Out of the data below, copy every line with the string "DLRM".

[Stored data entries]
━━━━━━━━━━━━━━━━

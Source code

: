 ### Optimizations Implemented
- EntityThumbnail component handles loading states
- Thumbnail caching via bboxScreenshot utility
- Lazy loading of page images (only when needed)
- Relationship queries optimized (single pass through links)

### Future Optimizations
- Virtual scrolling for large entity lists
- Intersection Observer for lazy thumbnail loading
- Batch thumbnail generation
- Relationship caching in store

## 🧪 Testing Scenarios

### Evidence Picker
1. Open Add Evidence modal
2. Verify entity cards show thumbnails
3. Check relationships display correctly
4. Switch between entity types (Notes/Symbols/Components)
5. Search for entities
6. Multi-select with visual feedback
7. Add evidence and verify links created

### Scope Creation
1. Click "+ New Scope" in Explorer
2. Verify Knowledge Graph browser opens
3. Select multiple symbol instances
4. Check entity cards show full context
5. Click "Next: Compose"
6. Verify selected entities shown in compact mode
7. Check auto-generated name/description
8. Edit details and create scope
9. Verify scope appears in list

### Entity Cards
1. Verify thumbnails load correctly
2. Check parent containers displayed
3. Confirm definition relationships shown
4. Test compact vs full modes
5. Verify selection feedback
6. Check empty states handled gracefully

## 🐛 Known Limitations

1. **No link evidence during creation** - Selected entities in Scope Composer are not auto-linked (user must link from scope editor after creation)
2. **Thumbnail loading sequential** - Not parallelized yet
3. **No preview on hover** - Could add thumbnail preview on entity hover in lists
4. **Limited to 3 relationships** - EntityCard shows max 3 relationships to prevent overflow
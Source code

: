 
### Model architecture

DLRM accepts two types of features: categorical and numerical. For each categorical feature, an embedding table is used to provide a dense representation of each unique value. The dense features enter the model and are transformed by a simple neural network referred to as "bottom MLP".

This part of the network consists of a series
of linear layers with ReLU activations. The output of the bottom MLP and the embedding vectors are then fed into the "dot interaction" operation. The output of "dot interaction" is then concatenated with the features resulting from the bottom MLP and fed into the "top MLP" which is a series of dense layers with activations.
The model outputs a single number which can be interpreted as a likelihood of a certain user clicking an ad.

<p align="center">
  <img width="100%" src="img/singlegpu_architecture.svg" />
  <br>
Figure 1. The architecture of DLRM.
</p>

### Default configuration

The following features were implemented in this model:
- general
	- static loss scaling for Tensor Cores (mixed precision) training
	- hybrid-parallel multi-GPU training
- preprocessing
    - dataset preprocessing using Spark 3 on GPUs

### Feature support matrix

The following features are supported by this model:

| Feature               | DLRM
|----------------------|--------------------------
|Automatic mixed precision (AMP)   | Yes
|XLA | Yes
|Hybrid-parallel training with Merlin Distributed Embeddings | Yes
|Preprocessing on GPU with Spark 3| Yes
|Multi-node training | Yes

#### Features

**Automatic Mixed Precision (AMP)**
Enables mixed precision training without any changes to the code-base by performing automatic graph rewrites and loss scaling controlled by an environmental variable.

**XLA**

━━━━━━━━━━━━━━━━

• Your solution:
DLRM accepts two types of features: categorical and numerical. For each categorical feature, an embedding table is used to provide a dense representation of each unique value. The dense features enter the model and are transformed by a simple neural network referred to as "bottom MLP".
Figure 1. The architecture of DLRM.
| Feature               | DLRM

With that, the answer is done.